Е.Р. Я считаю, что я только пятьдесят процентов работы сделала. Во мне половина ровно — я должна её отдать. Есть такое выражение: "Говорить о своих планах — повод повеселить Бога". Но на самом деле это не так. Мне осталось сделать больше, чем я сделала. В творчестве, во всяком случае. И в жизни тоже. Меня не страшат цифры! Господь Бог в каждого человека вкладывает идею, и когда человек соответствует этой идее, он меньше разрушается и больше успевает сделать, и меньше болеет. Так что я считаю — если соответствовать идее, вложенной в тебя господом Богом, то силы должно хватить на многое.

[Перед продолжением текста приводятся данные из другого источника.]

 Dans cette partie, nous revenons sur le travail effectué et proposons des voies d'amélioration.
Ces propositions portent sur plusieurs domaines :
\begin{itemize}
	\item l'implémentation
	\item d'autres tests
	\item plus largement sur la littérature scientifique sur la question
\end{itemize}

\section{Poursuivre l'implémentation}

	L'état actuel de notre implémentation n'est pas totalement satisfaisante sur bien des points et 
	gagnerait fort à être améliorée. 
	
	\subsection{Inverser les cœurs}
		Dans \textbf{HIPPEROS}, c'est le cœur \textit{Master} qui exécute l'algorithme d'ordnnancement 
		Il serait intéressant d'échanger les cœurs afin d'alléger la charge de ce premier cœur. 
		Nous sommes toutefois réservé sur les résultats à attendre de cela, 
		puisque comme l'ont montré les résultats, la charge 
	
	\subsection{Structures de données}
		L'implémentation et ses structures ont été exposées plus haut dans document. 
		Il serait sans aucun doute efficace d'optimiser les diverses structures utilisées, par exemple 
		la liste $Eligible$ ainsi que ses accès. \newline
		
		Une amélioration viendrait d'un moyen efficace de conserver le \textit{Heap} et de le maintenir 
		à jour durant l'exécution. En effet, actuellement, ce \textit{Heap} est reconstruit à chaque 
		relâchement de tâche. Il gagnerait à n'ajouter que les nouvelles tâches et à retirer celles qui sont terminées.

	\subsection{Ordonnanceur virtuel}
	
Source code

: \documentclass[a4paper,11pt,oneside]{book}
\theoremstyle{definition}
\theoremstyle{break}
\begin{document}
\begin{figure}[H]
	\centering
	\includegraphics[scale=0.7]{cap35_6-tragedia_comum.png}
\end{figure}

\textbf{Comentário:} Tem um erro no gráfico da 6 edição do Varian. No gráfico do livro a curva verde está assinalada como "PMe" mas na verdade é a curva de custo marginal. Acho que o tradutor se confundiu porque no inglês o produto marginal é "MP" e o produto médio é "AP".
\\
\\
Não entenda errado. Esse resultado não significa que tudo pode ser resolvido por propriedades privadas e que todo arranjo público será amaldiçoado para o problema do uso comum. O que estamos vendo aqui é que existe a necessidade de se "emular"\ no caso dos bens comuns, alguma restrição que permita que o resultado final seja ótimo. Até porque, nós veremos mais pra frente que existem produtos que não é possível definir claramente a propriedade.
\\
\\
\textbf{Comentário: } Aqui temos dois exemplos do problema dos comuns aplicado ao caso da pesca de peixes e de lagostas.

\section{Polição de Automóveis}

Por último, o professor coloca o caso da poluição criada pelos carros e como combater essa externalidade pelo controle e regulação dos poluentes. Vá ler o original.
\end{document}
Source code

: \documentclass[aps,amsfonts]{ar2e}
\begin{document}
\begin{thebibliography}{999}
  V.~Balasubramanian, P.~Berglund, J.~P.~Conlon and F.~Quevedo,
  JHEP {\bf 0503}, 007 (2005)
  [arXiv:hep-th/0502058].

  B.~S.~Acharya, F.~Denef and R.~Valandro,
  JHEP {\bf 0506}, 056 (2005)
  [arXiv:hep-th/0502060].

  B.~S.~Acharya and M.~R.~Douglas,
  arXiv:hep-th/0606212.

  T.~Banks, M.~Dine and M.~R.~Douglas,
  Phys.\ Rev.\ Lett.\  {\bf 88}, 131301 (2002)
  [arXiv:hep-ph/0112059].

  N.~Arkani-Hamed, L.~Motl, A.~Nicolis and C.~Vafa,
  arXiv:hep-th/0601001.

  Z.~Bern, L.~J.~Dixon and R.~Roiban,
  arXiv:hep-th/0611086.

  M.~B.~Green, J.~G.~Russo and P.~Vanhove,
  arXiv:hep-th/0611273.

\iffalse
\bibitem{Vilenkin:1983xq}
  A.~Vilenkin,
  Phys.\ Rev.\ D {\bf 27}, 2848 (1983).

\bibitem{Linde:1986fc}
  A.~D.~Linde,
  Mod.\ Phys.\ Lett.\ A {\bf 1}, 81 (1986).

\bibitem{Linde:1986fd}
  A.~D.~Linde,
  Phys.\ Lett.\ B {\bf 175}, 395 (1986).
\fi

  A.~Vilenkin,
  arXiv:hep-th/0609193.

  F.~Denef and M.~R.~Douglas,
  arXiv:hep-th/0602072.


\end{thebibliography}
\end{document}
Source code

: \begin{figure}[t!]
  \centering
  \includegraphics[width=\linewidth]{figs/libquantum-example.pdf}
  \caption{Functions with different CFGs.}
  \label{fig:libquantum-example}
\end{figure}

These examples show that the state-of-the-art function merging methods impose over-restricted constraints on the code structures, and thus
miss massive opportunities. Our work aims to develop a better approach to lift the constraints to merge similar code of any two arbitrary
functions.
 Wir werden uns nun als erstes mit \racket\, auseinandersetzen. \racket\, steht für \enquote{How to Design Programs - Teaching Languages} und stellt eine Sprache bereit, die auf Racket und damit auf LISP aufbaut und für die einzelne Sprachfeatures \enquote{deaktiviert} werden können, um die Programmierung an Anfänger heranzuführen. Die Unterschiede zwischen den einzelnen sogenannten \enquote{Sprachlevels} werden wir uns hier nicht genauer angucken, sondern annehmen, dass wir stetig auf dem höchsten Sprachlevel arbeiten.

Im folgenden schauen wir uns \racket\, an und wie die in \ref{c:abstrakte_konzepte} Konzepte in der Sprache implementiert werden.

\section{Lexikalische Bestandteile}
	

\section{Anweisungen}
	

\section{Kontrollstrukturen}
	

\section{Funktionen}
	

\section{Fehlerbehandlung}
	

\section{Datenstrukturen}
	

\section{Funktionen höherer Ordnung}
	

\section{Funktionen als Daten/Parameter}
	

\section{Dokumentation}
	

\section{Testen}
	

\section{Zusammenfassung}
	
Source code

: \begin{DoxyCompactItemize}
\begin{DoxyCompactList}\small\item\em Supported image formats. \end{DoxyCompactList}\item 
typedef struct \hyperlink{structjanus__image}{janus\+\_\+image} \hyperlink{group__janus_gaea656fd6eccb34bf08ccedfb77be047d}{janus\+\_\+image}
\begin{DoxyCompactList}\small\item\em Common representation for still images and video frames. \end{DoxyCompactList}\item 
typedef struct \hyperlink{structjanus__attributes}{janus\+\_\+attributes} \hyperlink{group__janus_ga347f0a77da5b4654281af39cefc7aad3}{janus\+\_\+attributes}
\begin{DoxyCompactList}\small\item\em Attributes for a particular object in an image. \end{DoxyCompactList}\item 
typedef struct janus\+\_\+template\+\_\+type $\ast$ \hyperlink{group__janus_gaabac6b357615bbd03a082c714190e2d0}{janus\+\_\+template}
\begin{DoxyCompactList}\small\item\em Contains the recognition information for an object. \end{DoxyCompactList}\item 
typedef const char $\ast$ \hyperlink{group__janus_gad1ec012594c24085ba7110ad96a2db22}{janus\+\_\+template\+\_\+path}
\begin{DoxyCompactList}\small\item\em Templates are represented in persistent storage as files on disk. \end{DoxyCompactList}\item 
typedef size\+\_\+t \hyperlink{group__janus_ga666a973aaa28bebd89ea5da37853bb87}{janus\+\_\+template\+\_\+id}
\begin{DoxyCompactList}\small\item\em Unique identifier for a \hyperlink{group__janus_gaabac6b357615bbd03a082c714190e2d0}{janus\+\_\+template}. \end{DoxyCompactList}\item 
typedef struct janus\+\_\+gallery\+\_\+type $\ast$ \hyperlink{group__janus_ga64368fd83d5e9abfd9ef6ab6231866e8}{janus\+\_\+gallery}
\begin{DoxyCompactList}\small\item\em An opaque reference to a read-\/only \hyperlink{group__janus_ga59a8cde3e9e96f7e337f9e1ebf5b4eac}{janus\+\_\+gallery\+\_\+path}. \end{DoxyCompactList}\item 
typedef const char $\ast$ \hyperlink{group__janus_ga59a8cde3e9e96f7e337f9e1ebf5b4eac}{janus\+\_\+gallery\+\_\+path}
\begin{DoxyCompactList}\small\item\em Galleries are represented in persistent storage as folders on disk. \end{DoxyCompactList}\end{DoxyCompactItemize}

С.Я. Ты меня этим очень радуешь, как, впрочем, радуешь и своим творчеством, и своим присутствием, потому что вот сейчас мы с тобой беседуем в стенах уютного московского особняка, а за этими стенами — Содом и Гоморра! Приду домой, включу телевизор — посмотреть новости, а увидишь такое, что слова твои только поддерживают на фоне мрака — это своего рода солнечные зайчики. Мне повезло в жизни — около меня немало людей, которые, несмотря на всю эту суетность — я даже не сказал бы "страшность" нашего времени — выстояли. Многие из тех, с кем я раньше общался, стали либералами из либералов. Они видят, к чему всё пришло, и всё равно бешено продолжают тусоваться на банкетах, выставках, презентациях. Это чудовищно! Сейчас настало время спасать и спасаться. Как говорил Серафим Саровский: "Спасись сам, и вокруг тебя спасутся многие". Как же можно спасаться, если ты от одного стола перебегаешь к другому, от одной выставки — к другой. Раньше, в нашей молодости, я с радостью ходил на выставки, потому что они были значительные, одна больше нравилась, другая — меньше…
Е.Р. Я не хожу на многие выставки теперешние.
С.Я. Вспомни наш Дом художника на Крымском валу и сравни его с нынешним, превращённым в торговое капище, ярмарку тщеславия и вседозволенность. А как "сломались" многие мастера, начинавшие до развала страны мощно и многообещающе. Кто-то нарядился в бутафорские казачьи полковничьи мундиры с картонными орденами и медалями, кто-то стал работать на потребу пошлых заказчиков; народные художники СССР и России уродуют наши города скороспелыми, лишёнными вкуса и мастерства монументальными композициями. Они попали в селевой грязевой поток рыночной цивилизации и несутся по нему, словно забыв о первородстве. За то, что ты не поддалась сиюминутному искусу, сохранила духовный и душевный оптимизм, поддержанный верой, огромное тебе спасибо. Мы с нетерпением будем ждать твоих новых работ, приносящих солнечный свет и человеческую радость.